Question

If the equation of the tangent to the circle$x^2+y^2-2x+6y-6=0$ parallel to $3x-4y+7=0$ is $3x-4y+k=0$, then the values of $k$ are

• A. $5,-35$
• B. $-5,35$
• C. $7,-32$
• D. $-7,32$

Answer 1

The correct option is A

$5,-35$

Explanation for the correct option

Step 1: Solve for the center and radius of the given circle

Given that, the equation of the tangent to the circle$x^2+y^2-2x+6y-6=0$ parallel to $3x-4y+7=0$ is $3x-4y+k=0$

The radius is perpendicular to the tangent at the point of contact.

Hence, the radius represents the perpendicular distance between the center of the circle and the tangent.

$x^2+y^2-2x+6y-6=0$ is the equation of the given circle.
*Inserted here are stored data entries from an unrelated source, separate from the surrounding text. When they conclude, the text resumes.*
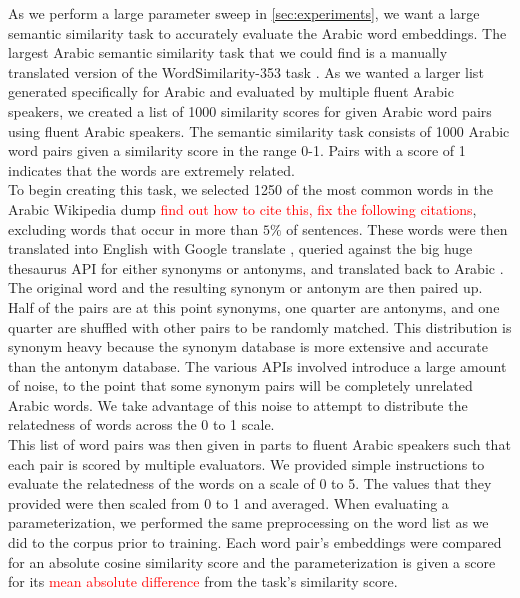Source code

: As we perform a large parameter sweep in \ref{sec:experiments}, we want a large semantic similarity task to accurately evaluate the Arabic word embeddings. The largest Arabic semantic similarity task that we could find is a manually translated version of the WordSimilarity-353 task \cite{finkelstein:2001,hassan:2009}. As we wanted a larger list generated specifically for Arabic and evaluated by multiple fluent Arabic speakers, we created a list of 1000 similarity scores for given Arabic word pairs using fluent Arabic speakers. The semantic similarity task consists of 1000 Arabic word pairs given a similarity score in the range 0-1. Pairs with a score of 1 indicates that the words are extremely related.
\\
To begin creating this task, we selected 1250 of the most common words in the Arabic Wikipedia dump \textcolor{red}{find out how to cite this, fix the following citations}, excluding words that occur in more than $5\%$ of sentences. These words were then translated into English with Google translate \cite{google:online}, queried against the big huge thesaurus API for either synonyms or antonyms, and translated back to Arabic \cite{bhl:online}. The original word and the resulting synonym or antonym are then paired up. Half of the pairs are at this point synonyms, one quarter are antonyms, and one quarter are shuffled with other pairs to be randomly matched. This distribution is synonym heavy because the synonym database is more extensive and accurate than the antonym database. The various APIs involved introduce a large amount of noise, to the point that some synonym pairs will be completely unrelated Arabic words. We take advantage of this noise to attempt to distribute the relatedness of words across the 0 to 1 scale.
\\
This list of word pairs was then given in parts to fluent Arabic speakers such that each pair is scored by multiple evaluators. We provided simple instructions to evaluate the relatedness of the words on a scale of 0 to 5. The values that they provided were then scaled from 0 to 1 and averaged. When evaluating a parameterization, we performed the same preprocessing on the word list as we did to the corpus prior to training. Each word pair's embeddings were compared for an absolute cosine similarity score and the parameterization is given a score for its \textcolor{red}{mean absolute difference} from the task's similarity score.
Comparing the given equation to standard equation of circle $x^2+y^2+2gx+2fy+p=0$ we get

$g=-1,f=3,p=-6$

The center of the circle is given as $\left(-g,-f\right)$

Hence $(1,-3)=$$\left(x_1,y_1\right)$ is the center of the given circle

The radius of the circle is given as $r=\sqrt{g^2+f^2-p}$

$r=\sqrt{1+9+6}=\sqrt{16}=4$

Hence radius of the given circle is $4units$

Step 2: Solve for the required value

$3x-4y+k=0$ is the equation of tangent

Comparing given equation of tangent with $ax+by+c=0$ we get

$a=3,b=-4,c=k$

The perpendicular distance of a point $\left(x_1,y_1\right)$ from a line $ax+by+c=0$ is given as

$d=\frac{\left|a{x}_1+b{y}_1+c\right|}{\sqrt{a^2+b^2}}$

Substituting the values we get

$\Rightarrow$ $4=\frac{\left|3\times 1-4\times \left(-3\right)+k\right|}{\sqrt{3^2+{\left(-4\right)}^2}}$

$\Rightarrow$ $20=\left|15+k\right|$

$\Rightarrow$$15+k=20$ or $-\left(15+k\right)=20$

$\Rightarrow$ $k=5$ or $k=-35$

Thus, the required values of $k$ are $5,-35$.

Hence, option (A) i.e. $5,-35$ is the correct answer.